Category Archives: Interns

Thursday Excursions

The Federal Reserve Bank of New York

As Senior Museum Interns, we get the opportunity to participate in out-of-office learning experiences once a week.  We have been given the privilege visiting some of the most important financial institutions located in the New York area.  Thus far, these sites have included the Federal Reserve Bank of New York and the New York Mercantile Exchange.  Visiting the Federal Reserve, located a short walk from the museum, presented a once-in-a-lifetime opportunity.  The Bank takes part in more transactions than any other bank in the United States Federal Reserve System.  At the building, security kept a watchful on us, and they informed us that security officers have their own private shooting range on the premises for target practice.  This might seem extreme, but remember that the bank houses over 300 billion dollars worth of gold.  The museum portion of the building featured many interesting exhibits, including the most valuable US coin in existence.  They even allowed us a chance to visit the gold vault on the tour.  Located several floors underground, the gold vault holds the gold reserves of many foreign nations and multi-national corporations.

Our next visit was to the New York Mercantile Exchange.

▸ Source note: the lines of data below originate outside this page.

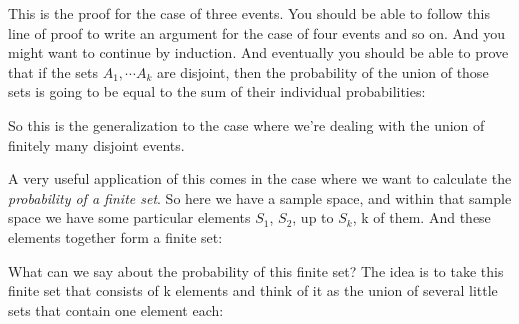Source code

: \documentclass[pdftex, brazil, 12pt, twoside]{article}
\begin{document}
This is the proof for the case of three events.
You should be able to follow this line of proof to write an
argument for the case of four events and so on.
And you might want to continue by induction.
And eventually you should be able to prove that if the sets
$A_1,\cdots A_k$ are disjoint, then the probability of the union
of those sets is going to be equal to the sum of their
individual probabilities:

\begin{figure}[H]
  \begin{center}
  \end{center}
\end{figure}

So this is the generalization to the case where we're
dealing with the union of finitely many disjoint events.

A very useful application of this comes in the case where
we want to calculate the \emph{probability of a finite set}.
So here we have a sample space, and within that sample space we have some particular
elements $S_1$, $S_2$, up to $S_k$, k of them.
And these elements together form a finite set:

\begin{figure}[H]
  \begin{center}
  \end{center}
\end{figure}

What can we say about the probability
of this finite set?
The idea is to take this finite set that consists of k
elements and think of it as the union of several little
sets that contain one element each:

\begin{figure}[H]
  \begin{center}
  \end{center}
\end{figure}
\end{document}
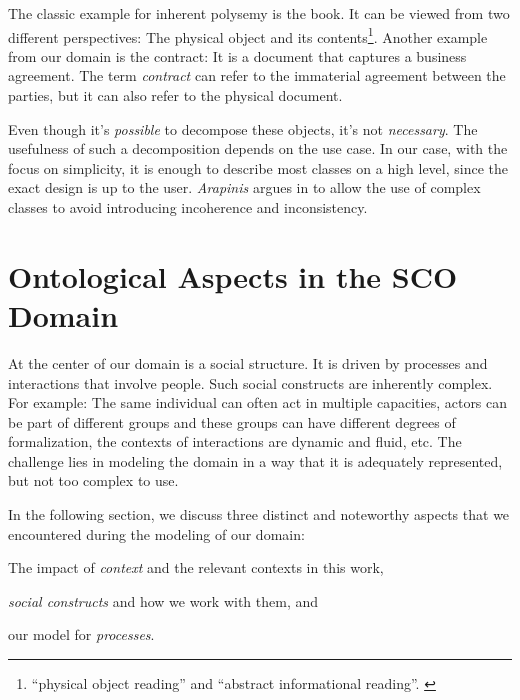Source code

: \documentclass[a4paper, DIV=13, BCOR=0cm]{scrbook}
\begin{document}
The classic example for inherent polysemy is the book. It can be viewed from two different perspectives: The physical object and its contents\footnote{\enquote{physical object reading} and \enquote{abstract informational reading}. \cite[Section 2.1]{arapinis2015plea}}. Another example from our domain is the contract: It is a document that captures a business agreement. The term \textit{contract} can refer to the immaterial agreement between the parties, but it can also refer to the physical document.

Even though it's \textit{possible} to decompose these objects, it's not \textit{necessary}. The usefulness of such a decomposition depends on the use case. In our case, with the focus on simplicity, it is enough to describe most classes on a high level, since the exact design is up to the user. \textit{Arapinis} argues in \cite{arapinis2015plea} to allow the use of complex classes to avoid introducing incoherence and inconsistency.

\chapter[Ontological Aspects in the SCO Domain \\\textcolor{gray}{
	{\footnotesize \textsl{Discusses the three major concepts and their implementation in the context of related work.}}
}]{Ontological Aspects in the SCO Domain}
\label{domain-aspects}
At the center of our domain is a social structure. It is driven by processes and interactions that involve people. Such social constructs are inherently complex. For example: The same individual can often act in multiple capacities, actors can be part of different groups and these groups can have different degrees of formalization, the contexts of interactions are dynamic and fluid, etc. The challenge lies in modeling the domain in a way that it is adequately represented, but not too complex to use.

In the following section, we discuss three distinct and noteworthy aspects that we encountered during the modeling of our domain:
\begin{inparablank}
	\item The impact of \textit{context} and the relevant contexts in this work,
	\item \textit{social constructs} and how we work with them, and
	\item our model for \textit{processes}.
\end{inparablank}
\end{document}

The tour took us straight to the observation deck located right above the trading floor.  From this vantage point, we saw the entire trading floor, and observed the controlled chaos transpiring below on the exchange.  The guides at the New York Mercantile Exchange took us to the trading floor, and allowed us to walk among the traders as they conducted business.  We saw the “pits” where different commodities, such as gold and silver, trade amongst buyers and sellers.  Each pit contained traders communicating to each other, computer screens, and terminals with telephones.  The guide informed us that the number of people who work on the trading floors has decreased over the last decade.  Automation and digitalization resulted in a decreased demand for human traders on the floor as more and more trades now take place electronically.  The guide continued by saying that he thinks the trading floor would always be a necessity, because of the resources the building offers and the need for face-a-face interaction when making deals.

Our internship thus far

Interning at the Museum of American Finance has been a great experience. While most summer internships for college students consist of tedious letter filing and coffee runs, we learn first-hand what it takes to run a non-profit museum in the financial capital of the world.  In addition to archiving, guiding tours and utilizing social media outlets such as Twitter and Flickr, we take weekly trips to local partner institutions.  The interns here have interests across a range of areas including American history, finance and the visual arts.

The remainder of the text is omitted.